In terms of demand, FX co-location services in London and New York are pretty much saturated – everyone knows the importance of being in LD4 and NY4.
Increased volumes of business are being driven by Asian-based brokers wanting to grow in Europe and looking for hosting in London and Hong Kong, explains FXecosystem CEO James Banister, adding that any increase in interest during the next 12 months is also likely to come from Asian brokers.
The heightened focus on best execution and trade reporting resulting from the Markets in Financial Instruments Directive II (Mifid II) is another factor impacting demand, with the former in particular creating a knock-on effect for FX co-location, says Alex Walker, executive vice-president and managing director of TNS’s financial services division.

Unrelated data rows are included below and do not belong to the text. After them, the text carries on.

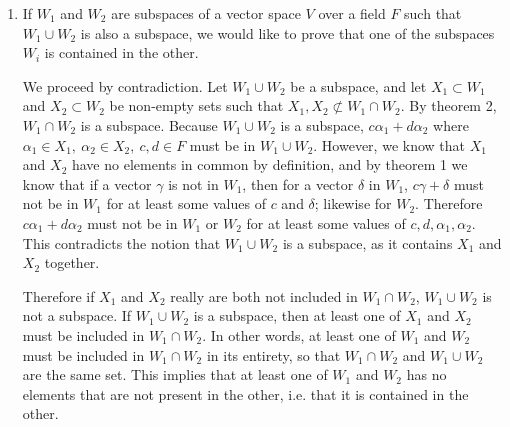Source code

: \documentclass[12pt]{article}
\begin{document}
\begin{enumerate}
    \item
      If $W_1$ and $W_2$ are subspaces of a vector space $V$ over a field $F$ such
      that $W_1 \cup W_2$ is also a subspace, we would like to prove that one of the
      subspaces $W_i$ is contained in the other.

      We proceed by contradiction. Let $W_1 \cup W_2$ be a subspace, and let $X_1
      \subset W_1$ and $X_2 \subset W_2$ be non-empty sets such that $X_1,X_2
      \not\subset W_1 \cap W_2$. By theorem 2, $W_1 \cap W_2$ is a subspace. Because
      $W_1 \cup W_2$ is a subspace, $c\alpha_1 + d\alpha_2$ where $\alpha_1 \in X_1,\
      \alpha_2 \in X_2,\ c,d \in F$ must be in $W_1 \cup W_2$. However, we know that
      $X_1$ and $X_2$ have no elements in common by definition, and by theorem 1 we
      know that if a vector $\gamma$ is not in $W_1$, then for a vector $\delta$ in
      $W_1$, $c\gamma + \delta$ must not be in $W_1$ for at least some values of $c$
      and $\delta$; likewise for $W_2$. Therefore $c\alpha_1 + d\alpha_2$ must not be
      in $W_1$ or $W_2$ for at least some values of $c,d,\alpha_1,\alpha_2$. This
      contradicts the notion that $W_1 \cup W_2$ is a subspace, as it contains $X_1$
      and $X_2$ together.

      Therefore if $X_1$ and $X_2$ really are both not included in $W_1 \cap W_2$,
      $W_1 \cup W_2$ is not a subspace. If $W_1 \cup W_2$ is a subspace, then at
      least one of $X_1$ and $X_2$ must be included in $W_1 \cap W_2$. In other
      words, at least one of $W_1$ and $W_2$ must be included in $W_1 \cap W_2$ in
      its entirety, so that $W_1 \cap W_2$ and $W_1 \cup W_2$ are the same set. This
      implies that at least one of $W_1$ and $W_2$ has no elements that are not
      present in the other, i.e. that it is contained in the other.


\end{enumerate}
\end{document}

Firms have to achieve best execution for their customers and so they have to demonstrate their ability to connect to a satisfactory number of the main FX trading venues and liquidity providers in a low-latency manner, he adds.
Challenges in choosing
Walker describes the main challenges for firms choosing co-location as cost management; finding the right resources; managing the overall project; and rapid access to a ready marketplace.
“They want to be able to rapidly spin up services in the right FX locations so they can start to make returns,” he says. “These challenges become even more acute when you are looking to establish a presence overseas.”
FXecosystem’s Banister plays down the extent to which co-location providers have been boosted by concerns over distributed denial-of-service (DDoS) and other types of cyberattacks, though he acknowledges the importance of preventative measures.
“For example, we not only have failover ISP services – so that if there is an attack we shut down the primary connection and move everything to the secondary connection – we have also separated ISP providers by subnets,” he explains.
“This gives a wider range of options for us to move clients to should there be an attack and means that if one client is impacted, our other clients are not subject to the same attacks.”
The above measures are more applicable to retail broker clients since institutional clients tend to have point-to-point circuits that provide a higher level of protection against attack.
The longer it takes to mitigate a DDoS attack, the higher the risk, observes PrimeXM CEO Cristian Vlasceanu.
“Co-location can shelter institutions against such attacks since DDoS messages are not able to affect internal communication between the co-located entities,” he says.
“Of course, ensuring that your hosting provider is able to quickly mitigate the attack by blocking the messages and letting though only clean traffic is also essential.”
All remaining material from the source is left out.